Somewhere deep inside this movie, like the little tiny pea in the bed of the princess, is an idea that could have been an interesting movie. Unfortunately, as with that bed of the princess, it is smothered in 20 mattresses of awful and 20 more mattresses of just plain dumb. Warning: the screenplay is by Kim Barker, who was also responsible for the execrable “License to Wed.” Two strikes and Barker should be out for good.
Sandra Bullock produced, so she is responsible for both Barker and casting herself in the lead role, plays Mary Magdalene Horowitz, a cruciverbalist (constructor of crossword puzzles) who has gone way past endearingly quirky and well into the land of the annoying oddball. It could be kind of goofily charming that she wears the same red boots all the time. It could be sort of intriguing that she has some of that Adam-style social dyslexia.
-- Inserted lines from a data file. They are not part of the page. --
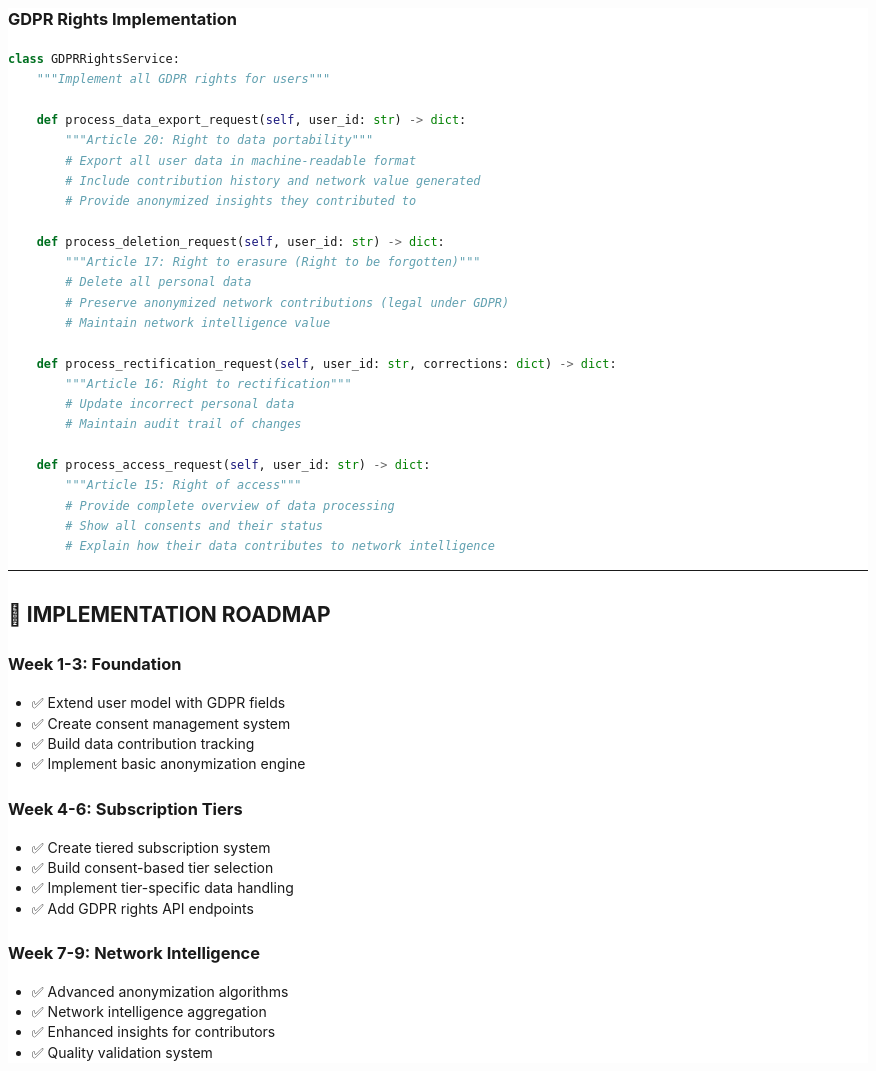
 ```javascript
```

### **GDPR Rights Implementation**

```python
class GDPRRightsService:
    """Implement all GDPR rights for users"""
    
    def process_data_export_request(self, user_id: str) -> dict:
        """Article 20: Right to data portability"""
        # Export all user data in machine-readable format
        # Include contribution history and network value generated
        # Provide anonymized insights they contributed to
        
    def process_deletion_request(self, user_id: str) -> dict:
        """Article 17: Right to erasure (Right to be forgotten)"""
        # Delete all personal data
        # Preserve anonymized network contributions (legal under GDPR)
        # Maintain network intelligence value
        
    def process_rectification_request(self, user_id: str, corrections: dict) -> dict:
        """Article 16: Right to rectification"""
        # Update incorrect personal data
        # Maintain audit trail of changes
        
    def process_access_request(self, user_id: str) -> dict:
        """Article 15: Right of access"""
        # Provide complete overview of data processing
        # Show all consents and their status
        # Explain how their data contributes to network intelligence
```

---

## 🚀 **IMPLEMENTATION ROADMAP**

### **Week 1-3: Foundation**
- ✅ Extend user model with GDPR fields
- ✅ Create consent management system
- ✅ Build data contribution tracking
- ✅ Implement basic anonymization engine

### **Week 4-6: Subscription Tiers**
- ✅ Create tiered subscription system
- ✅ Build consent-based tier selection
- ✅ Implement tier-specific data handling
- ✅ Add GDPR rights API endpoints

### **Week 7-9: Network Intelligence**
- ✅ Advanced anonymization algorithms
- ✅ Network intelligence aggregation
- ✅ Enhanced insights for contributors
- ✅ Quality validation system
But instead she is the kind of person who recites endless random arcana and then, when told to be quiet, lists several entirely audible synonyms for silence. As happens so often in this movie, she gets the letter but not the spirit of what people are saying to her.
So, when she sees Bradley Cooper (the title Steve), a news station cameraman, she immediately jumps on him, which he quickly realizes is too good to be true. He scrapes her off like gum off the bottom of his shoe, and she then commits career suicide and follows him to a series of increasingly un-funny news stories he is covering. Even the always-welcome appearances of top character actors like Beth Grant (glammed up for once), Thomas Haden Church (as a cliched self-centered television correspondent), Ken Jeong (relatively calm for once), D.J. Qualls (bringing class to a barely-written role), and the delightful Katy Mixon (doing more than I would have thought humanly possible as a cliched hick) cannot breathe any life into this soggy story. The best that can be said about Cooper is that he escapes unscathed, a tribute to his true talent and star power.
Bullock is producer, too, and once again she seems to gravitate toward roles that run contrary to conventions of romantic comedy, and I respect that. She likes to play characters who are socially clumsy (“Miss Congeniality”) or incapable in relationships (“Forces of Nature”) and she does not always go for the happily ever after pairing off at the end of the movie. But here the story spirals past edgy into disturbing, with comic references to an infant’s deformity (and the idiocy of the public response) and an accident involving deaf children. While the film is making fun of the media circus about the rescue, it commits the same crime it is satirizing in its treatment of one of the children. The problem with this movie is not the cluelessness of Bullock’s character; it is the cluelessness of the script.